Data for the task

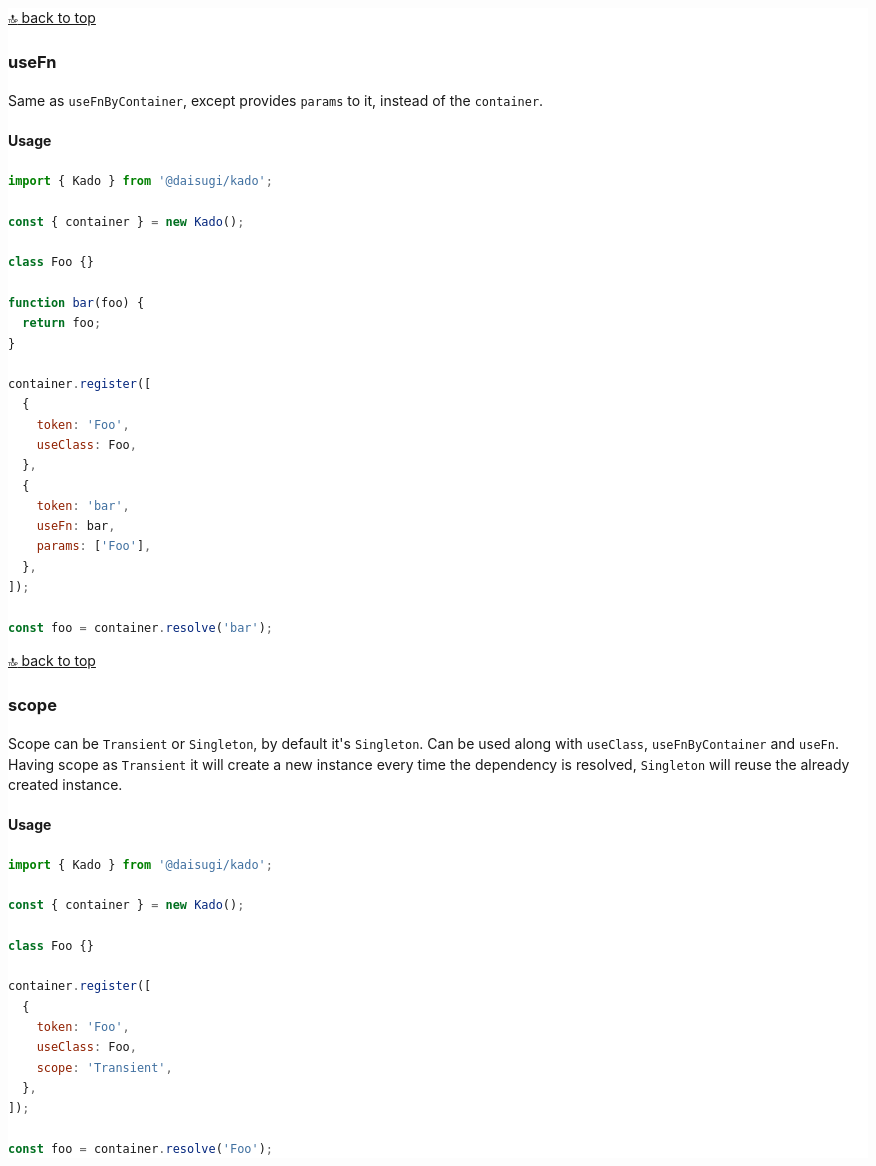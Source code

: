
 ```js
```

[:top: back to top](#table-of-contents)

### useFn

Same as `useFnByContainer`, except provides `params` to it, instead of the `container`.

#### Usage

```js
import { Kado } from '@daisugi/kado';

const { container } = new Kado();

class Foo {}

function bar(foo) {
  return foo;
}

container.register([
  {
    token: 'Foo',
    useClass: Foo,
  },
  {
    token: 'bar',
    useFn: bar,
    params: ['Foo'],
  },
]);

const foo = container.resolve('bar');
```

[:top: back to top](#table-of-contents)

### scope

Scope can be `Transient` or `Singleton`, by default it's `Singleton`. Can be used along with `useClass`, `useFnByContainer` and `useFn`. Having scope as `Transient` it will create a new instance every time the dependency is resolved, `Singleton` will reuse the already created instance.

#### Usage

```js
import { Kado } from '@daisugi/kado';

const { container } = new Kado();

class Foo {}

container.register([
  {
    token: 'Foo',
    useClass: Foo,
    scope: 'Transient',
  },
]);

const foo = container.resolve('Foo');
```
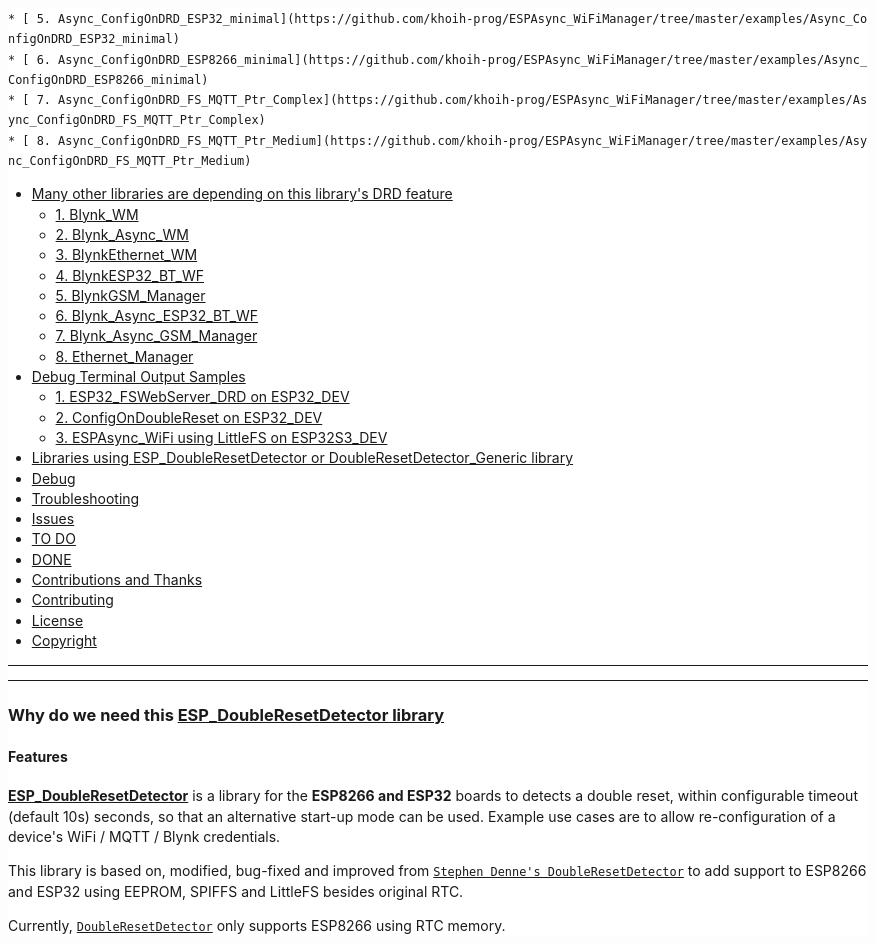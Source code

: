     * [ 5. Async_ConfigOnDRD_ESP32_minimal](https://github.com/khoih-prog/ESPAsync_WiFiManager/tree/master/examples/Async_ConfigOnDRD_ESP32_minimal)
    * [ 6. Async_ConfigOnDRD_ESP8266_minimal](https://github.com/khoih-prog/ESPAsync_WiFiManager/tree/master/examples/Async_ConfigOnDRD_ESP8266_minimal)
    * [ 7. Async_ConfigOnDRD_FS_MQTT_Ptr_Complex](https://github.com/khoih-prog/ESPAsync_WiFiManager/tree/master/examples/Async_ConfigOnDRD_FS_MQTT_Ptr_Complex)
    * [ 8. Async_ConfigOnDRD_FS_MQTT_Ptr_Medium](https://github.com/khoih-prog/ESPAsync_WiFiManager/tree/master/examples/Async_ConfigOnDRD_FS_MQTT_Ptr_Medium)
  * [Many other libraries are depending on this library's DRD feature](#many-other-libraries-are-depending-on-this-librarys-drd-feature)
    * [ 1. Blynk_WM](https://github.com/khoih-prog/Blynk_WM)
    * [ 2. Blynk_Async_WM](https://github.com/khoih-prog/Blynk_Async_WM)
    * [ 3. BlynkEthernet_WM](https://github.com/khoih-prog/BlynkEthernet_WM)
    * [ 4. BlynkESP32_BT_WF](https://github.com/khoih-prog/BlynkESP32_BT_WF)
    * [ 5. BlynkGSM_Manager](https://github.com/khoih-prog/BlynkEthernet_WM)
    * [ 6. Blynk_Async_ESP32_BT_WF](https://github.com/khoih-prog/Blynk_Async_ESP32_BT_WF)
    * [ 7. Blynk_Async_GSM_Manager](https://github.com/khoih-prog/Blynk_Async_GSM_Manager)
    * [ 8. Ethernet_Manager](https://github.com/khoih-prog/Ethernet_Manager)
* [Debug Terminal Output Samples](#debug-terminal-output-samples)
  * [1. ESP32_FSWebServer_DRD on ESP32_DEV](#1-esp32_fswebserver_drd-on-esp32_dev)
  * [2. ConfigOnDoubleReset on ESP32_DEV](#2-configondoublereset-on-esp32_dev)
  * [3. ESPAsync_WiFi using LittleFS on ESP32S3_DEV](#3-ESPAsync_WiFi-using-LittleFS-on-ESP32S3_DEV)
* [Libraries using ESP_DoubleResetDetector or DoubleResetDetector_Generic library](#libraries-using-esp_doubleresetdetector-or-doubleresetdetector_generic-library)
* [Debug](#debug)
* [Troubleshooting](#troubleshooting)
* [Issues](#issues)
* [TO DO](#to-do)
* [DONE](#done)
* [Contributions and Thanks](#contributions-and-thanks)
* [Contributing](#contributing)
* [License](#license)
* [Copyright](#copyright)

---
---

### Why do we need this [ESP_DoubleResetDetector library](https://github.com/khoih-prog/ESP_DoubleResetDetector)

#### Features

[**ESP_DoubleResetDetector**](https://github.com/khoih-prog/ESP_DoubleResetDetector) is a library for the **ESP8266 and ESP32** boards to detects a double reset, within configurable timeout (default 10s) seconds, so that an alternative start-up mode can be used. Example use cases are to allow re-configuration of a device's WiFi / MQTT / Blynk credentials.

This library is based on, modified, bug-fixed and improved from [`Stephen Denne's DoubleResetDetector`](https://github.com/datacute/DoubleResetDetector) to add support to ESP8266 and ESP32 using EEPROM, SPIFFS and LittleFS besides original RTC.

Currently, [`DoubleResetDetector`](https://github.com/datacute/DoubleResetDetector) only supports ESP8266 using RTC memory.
---
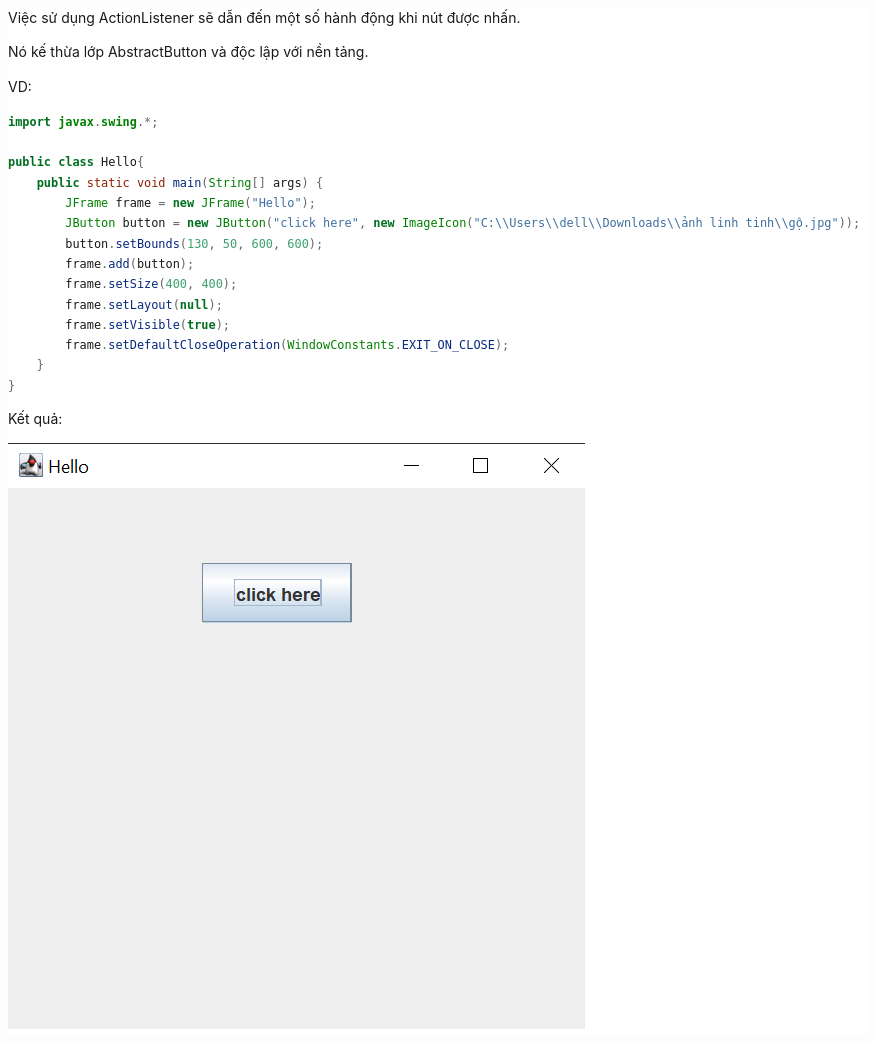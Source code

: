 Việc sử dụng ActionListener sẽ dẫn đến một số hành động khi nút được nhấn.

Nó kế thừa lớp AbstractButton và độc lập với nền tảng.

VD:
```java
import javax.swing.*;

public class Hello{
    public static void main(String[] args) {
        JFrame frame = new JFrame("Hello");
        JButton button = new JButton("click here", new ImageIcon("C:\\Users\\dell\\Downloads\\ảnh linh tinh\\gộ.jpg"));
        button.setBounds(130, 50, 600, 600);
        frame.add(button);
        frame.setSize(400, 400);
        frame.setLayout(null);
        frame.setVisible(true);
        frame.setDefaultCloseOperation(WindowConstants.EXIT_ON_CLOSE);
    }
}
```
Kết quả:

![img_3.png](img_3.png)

Assignment
How many lines in the records above contain the string "used"? State the number and nothing more.

Answer for the task
2